Whenever the string "disclaimer" turns up in a line below, that line should be copied.
*** TASK INPUT ***
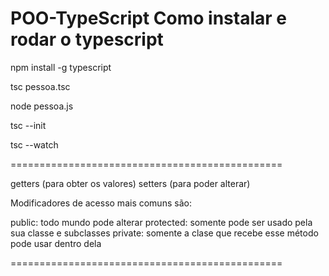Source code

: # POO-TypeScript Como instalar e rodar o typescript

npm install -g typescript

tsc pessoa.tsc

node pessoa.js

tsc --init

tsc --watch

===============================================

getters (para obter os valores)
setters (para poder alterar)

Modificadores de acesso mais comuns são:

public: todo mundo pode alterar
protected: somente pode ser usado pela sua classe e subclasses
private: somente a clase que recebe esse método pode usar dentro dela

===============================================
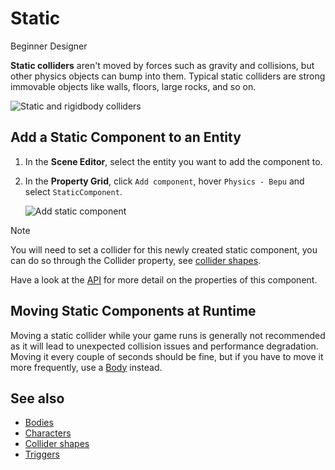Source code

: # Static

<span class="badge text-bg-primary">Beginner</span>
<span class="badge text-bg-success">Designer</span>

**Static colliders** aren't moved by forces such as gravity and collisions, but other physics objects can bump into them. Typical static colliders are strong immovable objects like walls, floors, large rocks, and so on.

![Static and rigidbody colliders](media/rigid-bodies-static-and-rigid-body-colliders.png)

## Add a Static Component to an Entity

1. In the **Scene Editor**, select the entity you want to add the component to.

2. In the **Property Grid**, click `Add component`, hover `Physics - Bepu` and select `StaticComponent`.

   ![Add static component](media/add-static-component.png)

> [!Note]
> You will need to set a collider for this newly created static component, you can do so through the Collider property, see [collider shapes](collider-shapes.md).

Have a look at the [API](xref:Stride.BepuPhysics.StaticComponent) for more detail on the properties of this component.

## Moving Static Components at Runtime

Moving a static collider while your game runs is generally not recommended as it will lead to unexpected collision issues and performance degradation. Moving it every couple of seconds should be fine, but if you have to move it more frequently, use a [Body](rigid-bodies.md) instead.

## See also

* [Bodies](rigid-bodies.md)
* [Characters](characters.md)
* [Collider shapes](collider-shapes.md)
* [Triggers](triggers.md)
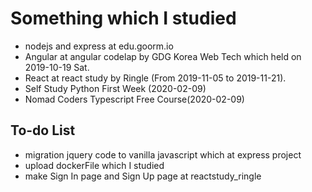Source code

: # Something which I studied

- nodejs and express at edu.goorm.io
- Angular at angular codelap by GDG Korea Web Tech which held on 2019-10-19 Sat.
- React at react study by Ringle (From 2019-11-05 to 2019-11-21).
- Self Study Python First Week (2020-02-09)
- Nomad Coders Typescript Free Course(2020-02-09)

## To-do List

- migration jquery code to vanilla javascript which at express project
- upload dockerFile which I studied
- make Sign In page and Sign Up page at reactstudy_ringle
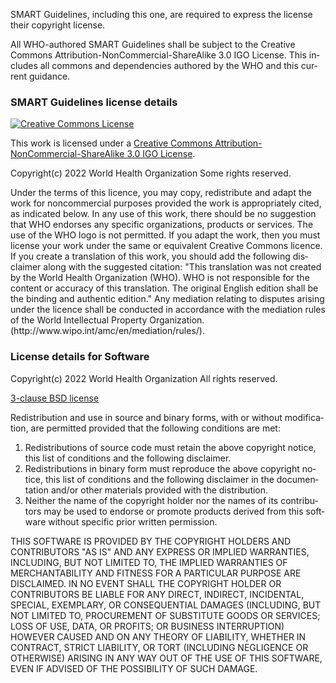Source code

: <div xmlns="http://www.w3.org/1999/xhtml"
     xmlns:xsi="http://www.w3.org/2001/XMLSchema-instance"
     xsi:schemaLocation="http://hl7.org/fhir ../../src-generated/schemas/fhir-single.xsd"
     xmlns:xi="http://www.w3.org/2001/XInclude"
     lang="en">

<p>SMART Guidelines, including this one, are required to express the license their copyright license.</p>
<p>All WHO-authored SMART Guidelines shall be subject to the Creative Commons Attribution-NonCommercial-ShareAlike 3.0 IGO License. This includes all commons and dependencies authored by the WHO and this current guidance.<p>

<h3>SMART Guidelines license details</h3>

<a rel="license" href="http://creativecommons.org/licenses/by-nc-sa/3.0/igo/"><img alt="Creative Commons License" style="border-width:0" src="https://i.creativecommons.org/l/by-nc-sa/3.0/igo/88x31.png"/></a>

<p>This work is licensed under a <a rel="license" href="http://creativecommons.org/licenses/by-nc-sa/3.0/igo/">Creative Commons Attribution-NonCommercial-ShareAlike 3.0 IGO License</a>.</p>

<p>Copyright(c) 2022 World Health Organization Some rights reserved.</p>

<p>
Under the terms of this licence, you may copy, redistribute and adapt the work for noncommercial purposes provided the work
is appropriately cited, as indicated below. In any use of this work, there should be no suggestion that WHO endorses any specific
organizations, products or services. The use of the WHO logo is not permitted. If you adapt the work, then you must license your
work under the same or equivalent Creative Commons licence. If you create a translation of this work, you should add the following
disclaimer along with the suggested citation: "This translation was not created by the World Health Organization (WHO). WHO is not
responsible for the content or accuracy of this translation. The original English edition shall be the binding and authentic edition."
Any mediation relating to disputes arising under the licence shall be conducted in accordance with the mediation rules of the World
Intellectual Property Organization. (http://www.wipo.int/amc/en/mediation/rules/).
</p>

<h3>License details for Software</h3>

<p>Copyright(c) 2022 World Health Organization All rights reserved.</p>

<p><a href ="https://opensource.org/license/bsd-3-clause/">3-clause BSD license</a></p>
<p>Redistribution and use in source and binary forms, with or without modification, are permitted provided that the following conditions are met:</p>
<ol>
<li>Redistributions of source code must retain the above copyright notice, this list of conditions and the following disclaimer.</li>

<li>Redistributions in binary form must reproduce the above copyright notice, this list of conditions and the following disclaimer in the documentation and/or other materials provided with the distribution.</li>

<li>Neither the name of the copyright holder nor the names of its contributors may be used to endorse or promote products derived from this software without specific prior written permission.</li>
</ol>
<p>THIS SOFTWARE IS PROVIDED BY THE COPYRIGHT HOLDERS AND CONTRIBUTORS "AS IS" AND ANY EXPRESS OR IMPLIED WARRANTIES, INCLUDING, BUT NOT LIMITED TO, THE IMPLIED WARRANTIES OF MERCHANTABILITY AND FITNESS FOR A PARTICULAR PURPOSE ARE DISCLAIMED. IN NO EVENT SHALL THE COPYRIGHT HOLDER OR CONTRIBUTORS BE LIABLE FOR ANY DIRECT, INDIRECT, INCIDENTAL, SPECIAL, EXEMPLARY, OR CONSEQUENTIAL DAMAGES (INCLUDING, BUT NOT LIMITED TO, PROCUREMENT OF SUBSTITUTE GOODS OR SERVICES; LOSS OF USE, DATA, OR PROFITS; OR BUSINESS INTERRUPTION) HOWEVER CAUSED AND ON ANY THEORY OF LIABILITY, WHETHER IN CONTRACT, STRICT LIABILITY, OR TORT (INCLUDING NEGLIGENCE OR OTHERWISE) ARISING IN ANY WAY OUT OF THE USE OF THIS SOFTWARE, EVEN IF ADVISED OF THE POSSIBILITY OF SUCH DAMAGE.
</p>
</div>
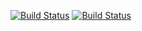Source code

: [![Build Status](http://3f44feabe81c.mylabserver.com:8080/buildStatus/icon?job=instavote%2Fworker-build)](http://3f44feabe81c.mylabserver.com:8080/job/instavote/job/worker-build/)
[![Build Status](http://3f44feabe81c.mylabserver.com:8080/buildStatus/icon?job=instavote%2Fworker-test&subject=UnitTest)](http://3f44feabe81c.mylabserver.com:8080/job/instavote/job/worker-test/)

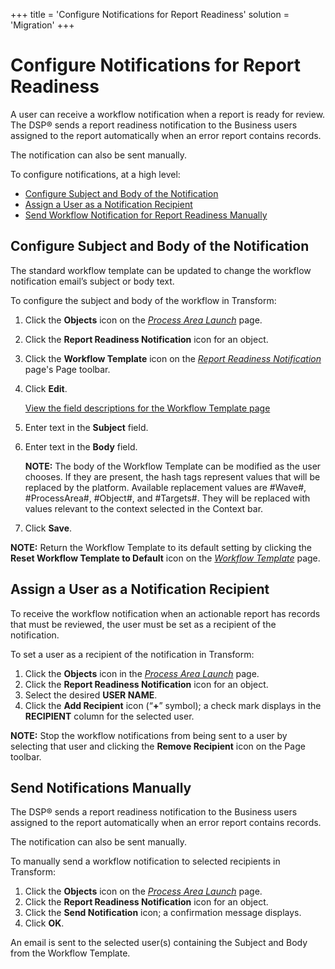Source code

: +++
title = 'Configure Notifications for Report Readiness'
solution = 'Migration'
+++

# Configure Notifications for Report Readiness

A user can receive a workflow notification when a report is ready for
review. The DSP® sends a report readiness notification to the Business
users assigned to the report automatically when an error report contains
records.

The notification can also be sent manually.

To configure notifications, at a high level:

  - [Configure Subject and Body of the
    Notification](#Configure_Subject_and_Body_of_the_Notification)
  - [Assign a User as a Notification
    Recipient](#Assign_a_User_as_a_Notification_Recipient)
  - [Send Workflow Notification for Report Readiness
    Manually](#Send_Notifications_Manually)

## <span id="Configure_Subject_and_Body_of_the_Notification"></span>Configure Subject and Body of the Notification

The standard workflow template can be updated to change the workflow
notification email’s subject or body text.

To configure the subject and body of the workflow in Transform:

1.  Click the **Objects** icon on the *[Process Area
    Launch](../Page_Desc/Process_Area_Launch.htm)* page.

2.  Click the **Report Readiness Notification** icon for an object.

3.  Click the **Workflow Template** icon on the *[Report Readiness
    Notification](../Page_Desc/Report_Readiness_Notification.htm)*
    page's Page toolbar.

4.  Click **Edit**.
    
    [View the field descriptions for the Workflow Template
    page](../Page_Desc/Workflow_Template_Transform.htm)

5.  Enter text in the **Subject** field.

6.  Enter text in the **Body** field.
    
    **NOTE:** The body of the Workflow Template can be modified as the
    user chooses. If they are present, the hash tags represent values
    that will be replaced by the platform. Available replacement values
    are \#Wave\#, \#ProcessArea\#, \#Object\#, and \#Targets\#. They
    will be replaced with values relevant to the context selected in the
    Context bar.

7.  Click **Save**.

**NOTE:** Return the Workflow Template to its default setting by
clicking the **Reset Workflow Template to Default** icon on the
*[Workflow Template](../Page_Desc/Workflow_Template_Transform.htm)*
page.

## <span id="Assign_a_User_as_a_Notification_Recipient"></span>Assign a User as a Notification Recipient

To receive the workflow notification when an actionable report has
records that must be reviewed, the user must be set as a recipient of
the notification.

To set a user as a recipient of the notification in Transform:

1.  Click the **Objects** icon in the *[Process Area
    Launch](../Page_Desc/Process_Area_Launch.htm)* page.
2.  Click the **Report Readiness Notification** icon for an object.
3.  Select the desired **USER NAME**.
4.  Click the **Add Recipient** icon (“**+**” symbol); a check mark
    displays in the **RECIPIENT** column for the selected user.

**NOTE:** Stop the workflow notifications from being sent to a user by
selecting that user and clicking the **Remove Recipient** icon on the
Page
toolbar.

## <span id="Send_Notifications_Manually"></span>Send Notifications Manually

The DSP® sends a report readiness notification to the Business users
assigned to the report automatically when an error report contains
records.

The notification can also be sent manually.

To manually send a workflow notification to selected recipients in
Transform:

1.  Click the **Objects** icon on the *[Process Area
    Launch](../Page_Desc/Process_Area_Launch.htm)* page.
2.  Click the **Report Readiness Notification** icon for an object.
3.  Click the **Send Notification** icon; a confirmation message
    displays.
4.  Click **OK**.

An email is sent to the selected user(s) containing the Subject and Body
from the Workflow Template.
*** End of TASK INPUT ***
-- EXPECTED ANSWER --
disclaimer along with the suggested citation: "This translation was not created by the World Health Organization (WHO). WHO is not
<li>Redistributions of source code must retain the above copyright notice, this list of conditions and the following disclaimer.</li>
<li>Redistributions in binary form must reproduce the above copyright notice, this list of conditions and the following disclaimer in the documentation and/or other materials provided with the distribution.</li>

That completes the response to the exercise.